這是我知道的第一位同名者,是我至今遇到的年齡最大的一位同名者,也是官階最高的同名者。此人不僅是廳局級干部,專業上也非等閑之輩。那篇載入當代新聞史的作品《為了六十一個階級兄弟》,就是他執筆寫的。
此文寫于1960年。其時年僅27歲的他,用當時少見的時空交錯、蒙太奇組合的結構方式,寫出了一個突發事件的長篇通訊。
這篇新聞作品,先后被排成話劇,拍成電影,并連續40年選入中學語文教材,同時,也被一些優秀新聞作品選本或優秀報告文學選本所收錄。許多當代中國新聞史專著和新聞教材,都將此文奉為時代經典。
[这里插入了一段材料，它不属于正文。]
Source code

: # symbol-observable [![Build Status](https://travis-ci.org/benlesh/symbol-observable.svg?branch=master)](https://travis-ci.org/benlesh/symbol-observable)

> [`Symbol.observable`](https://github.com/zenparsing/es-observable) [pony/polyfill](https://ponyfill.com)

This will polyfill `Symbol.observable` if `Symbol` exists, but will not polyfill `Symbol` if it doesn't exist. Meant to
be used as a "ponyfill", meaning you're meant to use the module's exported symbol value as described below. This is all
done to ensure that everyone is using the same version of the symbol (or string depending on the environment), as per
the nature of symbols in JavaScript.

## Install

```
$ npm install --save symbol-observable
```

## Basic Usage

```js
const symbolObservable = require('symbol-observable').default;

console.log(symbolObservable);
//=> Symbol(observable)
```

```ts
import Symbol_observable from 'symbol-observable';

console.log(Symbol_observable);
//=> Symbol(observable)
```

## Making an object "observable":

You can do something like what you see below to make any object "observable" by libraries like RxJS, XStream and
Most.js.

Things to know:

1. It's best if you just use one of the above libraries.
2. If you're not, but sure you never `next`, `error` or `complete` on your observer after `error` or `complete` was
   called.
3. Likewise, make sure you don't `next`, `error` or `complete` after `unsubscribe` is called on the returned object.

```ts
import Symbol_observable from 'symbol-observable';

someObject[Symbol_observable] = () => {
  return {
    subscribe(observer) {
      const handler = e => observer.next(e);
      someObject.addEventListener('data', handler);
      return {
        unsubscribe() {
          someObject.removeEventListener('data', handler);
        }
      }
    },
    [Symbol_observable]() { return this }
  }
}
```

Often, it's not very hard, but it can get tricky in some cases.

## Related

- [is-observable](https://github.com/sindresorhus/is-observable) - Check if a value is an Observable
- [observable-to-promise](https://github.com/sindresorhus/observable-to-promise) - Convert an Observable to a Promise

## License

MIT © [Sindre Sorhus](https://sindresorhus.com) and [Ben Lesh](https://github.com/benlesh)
在人格上,他也好生了得。1983年,正是中國青年報最具影響力的黃金時代,他升任中國青年報總編輯。不過三年時間,至1988年,53歲的他,在身心俱健之時,毅然辭去總編輯職位。
關于他的退休故事,同事是這樣描述的:他從辦公室走出來,手里拿著一張紙,親自貼在了報社的評報欄里。大家聚過去看,大意是:他已辭去報社總編職務,讓位于更年輕的同志。
更為少見的是,辭職了,他沒有離開報社,他懇請當時的記者部主任(一位此他小20多歲的老部下)說:請收下我這個老兵。此后,他不辭辛勞到各地采訪,山東、貴州、云南……在云南時,當地記者考慮到年齡和曾經的身份,專門為他租借了一輛車。他指著記者一的摩托車說:“這個就挺好呀,我就坐這個。”幾天下來,他都是坐在摩托車的后座上,完成了采訪。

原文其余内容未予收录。